A new study published in Monthly Notices of the Royal Astronomical Society explains how metal-rich planetary cores that survive around white dwarf stars actually beam a radio signal into space that can be detected from Earth for hundreds of millions or even a billion years.››
When large stars die in a fiery blast they often claim the lives of planets orbiting them, or at the very least turn them into burnt-out husks of their former selves. However, when a planet’s core survives long enough for the star to become a white dwarf, the magnetic field of the dead star can form a circuit with said planets, beaming this dead planet “zombie” radio signal out into space.

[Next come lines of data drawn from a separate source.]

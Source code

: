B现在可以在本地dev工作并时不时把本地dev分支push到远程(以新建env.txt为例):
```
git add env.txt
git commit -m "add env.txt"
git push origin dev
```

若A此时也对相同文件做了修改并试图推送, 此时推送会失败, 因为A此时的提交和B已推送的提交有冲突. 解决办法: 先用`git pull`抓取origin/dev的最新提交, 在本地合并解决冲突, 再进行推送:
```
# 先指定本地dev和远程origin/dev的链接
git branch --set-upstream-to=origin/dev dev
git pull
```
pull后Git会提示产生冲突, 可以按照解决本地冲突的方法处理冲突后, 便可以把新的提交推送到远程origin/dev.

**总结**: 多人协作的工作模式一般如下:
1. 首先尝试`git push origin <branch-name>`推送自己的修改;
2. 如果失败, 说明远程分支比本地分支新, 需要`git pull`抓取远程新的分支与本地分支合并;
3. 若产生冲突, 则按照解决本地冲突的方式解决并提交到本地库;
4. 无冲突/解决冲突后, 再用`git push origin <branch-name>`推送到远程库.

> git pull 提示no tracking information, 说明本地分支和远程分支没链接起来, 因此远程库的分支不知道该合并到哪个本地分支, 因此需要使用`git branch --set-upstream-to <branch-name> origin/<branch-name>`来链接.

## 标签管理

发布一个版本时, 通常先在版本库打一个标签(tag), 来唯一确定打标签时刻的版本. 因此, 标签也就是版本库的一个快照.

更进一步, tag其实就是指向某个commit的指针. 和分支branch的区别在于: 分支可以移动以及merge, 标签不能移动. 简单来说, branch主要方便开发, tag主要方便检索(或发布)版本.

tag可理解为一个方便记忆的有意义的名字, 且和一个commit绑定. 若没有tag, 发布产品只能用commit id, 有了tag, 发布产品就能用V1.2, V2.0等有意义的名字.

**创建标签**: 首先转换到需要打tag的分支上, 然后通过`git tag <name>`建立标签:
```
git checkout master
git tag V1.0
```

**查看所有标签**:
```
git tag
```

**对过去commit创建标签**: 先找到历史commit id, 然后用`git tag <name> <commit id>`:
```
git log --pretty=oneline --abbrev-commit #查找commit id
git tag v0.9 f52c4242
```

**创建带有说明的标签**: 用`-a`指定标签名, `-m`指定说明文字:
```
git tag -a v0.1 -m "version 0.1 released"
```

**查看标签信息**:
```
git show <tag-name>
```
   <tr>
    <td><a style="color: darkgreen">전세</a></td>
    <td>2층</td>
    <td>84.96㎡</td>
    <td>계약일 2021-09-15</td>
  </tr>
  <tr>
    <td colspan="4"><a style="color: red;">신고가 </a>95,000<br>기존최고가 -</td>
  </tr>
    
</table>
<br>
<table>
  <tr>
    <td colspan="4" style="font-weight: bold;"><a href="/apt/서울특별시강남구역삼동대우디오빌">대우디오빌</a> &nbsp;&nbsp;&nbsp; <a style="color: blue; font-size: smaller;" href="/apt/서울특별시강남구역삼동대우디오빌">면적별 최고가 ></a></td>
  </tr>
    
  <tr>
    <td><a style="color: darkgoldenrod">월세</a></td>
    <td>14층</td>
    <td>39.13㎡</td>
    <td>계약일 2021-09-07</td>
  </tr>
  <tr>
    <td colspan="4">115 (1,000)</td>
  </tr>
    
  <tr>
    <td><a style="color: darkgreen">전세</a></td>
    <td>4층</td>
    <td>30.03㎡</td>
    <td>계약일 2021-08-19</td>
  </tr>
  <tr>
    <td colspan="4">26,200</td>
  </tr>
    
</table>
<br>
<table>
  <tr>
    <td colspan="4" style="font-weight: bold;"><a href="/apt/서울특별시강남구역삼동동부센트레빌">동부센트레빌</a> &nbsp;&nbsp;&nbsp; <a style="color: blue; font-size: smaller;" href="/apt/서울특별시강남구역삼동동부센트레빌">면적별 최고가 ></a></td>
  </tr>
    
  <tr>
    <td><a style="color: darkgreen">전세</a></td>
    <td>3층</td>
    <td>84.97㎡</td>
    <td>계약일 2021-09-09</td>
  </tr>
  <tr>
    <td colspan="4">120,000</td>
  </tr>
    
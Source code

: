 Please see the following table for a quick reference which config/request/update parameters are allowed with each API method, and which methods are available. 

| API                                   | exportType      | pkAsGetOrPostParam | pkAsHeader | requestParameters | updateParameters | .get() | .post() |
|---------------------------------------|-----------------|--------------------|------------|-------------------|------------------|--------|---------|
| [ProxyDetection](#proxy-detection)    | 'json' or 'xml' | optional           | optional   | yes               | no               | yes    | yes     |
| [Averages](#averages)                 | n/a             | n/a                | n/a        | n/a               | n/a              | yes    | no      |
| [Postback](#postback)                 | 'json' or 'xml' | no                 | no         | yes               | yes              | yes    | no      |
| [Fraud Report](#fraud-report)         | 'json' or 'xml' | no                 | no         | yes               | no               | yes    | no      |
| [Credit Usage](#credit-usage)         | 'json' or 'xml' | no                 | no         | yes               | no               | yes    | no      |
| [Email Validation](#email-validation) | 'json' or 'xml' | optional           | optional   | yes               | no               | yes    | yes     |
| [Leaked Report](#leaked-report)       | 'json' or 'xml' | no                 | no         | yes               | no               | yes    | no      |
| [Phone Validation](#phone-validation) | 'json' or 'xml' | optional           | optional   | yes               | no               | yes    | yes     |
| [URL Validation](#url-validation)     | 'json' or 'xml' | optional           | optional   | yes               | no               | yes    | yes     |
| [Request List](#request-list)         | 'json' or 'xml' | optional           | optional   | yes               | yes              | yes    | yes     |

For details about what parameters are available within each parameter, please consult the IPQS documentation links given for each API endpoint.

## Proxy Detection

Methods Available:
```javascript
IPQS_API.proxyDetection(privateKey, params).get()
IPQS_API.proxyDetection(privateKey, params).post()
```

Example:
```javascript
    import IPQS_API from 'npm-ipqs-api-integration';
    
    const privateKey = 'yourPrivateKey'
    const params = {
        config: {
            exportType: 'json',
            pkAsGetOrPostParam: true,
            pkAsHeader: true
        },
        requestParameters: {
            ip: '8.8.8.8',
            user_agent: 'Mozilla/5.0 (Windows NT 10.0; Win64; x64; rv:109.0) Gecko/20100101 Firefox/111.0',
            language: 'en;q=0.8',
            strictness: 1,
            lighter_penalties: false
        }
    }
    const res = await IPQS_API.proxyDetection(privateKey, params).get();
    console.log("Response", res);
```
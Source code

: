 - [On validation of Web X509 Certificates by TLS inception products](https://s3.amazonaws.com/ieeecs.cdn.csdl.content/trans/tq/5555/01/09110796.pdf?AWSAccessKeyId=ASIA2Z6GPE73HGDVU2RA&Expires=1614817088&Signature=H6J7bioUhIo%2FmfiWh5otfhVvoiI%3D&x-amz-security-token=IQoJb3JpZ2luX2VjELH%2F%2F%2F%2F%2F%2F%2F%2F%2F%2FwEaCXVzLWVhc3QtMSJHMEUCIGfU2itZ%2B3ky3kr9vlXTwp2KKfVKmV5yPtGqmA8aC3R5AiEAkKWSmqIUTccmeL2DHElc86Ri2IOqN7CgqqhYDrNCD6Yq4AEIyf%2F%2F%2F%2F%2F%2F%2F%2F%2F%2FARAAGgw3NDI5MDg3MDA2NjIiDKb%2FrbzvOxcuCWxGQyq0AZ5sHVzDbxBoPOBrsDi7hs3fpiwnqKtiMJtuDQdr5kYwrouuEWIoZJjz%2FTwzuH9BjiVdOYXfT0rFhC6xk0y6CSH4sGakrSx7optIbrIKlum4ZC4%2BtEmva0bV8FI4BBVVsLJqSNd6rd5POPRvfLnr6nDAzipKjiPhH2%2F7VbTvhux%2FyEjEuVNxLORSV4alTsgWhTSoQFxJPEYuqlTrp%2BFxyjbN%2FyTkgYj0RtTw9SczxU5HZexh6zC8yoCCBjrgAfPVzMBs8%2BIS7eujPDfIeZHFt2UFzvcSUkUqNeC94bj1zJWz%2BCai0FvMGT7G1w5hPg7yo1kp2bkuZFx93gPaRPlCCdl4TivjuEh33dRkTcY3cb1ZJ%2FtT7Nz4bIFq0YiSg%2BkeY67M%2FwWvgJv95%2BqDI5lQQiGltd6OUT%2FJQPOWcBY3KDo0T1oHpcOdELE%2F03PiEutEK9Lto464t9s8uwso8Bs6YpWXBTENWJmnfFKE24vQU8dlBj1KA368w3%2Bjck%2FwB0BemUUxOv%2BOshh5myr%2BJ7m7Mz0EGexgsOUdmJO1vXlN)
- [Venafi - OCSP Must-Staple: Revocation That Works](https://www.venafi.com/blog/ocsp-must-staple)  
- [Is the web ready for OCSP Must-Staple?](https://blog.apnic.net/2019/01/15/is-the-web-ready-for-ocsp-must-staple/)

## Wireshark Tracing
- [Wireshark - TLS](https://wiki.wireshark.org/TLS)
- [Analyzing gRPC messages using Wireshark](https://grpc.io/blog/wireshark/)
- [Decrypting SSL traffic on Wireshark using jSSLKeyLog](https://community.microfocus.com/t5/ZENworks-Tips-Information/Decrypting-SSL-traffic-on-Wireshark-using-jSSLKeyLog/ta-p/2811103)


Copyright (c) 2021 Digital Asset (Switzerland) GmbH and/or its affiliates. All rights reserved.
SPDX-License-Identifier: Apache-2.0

The chances of this happening aren’t great since a planet has to be at the perfect distance from the star in order to form this circuit without being destroyed, but when it does happen it’s a telltale sign that an exoplanet is there.
“There is a sweet spot for detecting these planetary cores: a core too close to the white dwarf would be destroyed by tidal forces, and a core too far away would not be detectable,” Dr. Dimitri Veras of the University of Warwick said in a statement. “Also, if the magnetic field is too strong, it would push the core into the white dwarf, destroying it. Hence, we should only look for planets around those white dwarfs with weaker magnetic fields at a separation between about 3 solar radii and the Mercury-Sun distance.”
Spotting these signals in space can potentially tell researchers a lot about the history of various stars and the planets that surround them, while also giving astronomers a clue as to what lies ahead for our own solar system.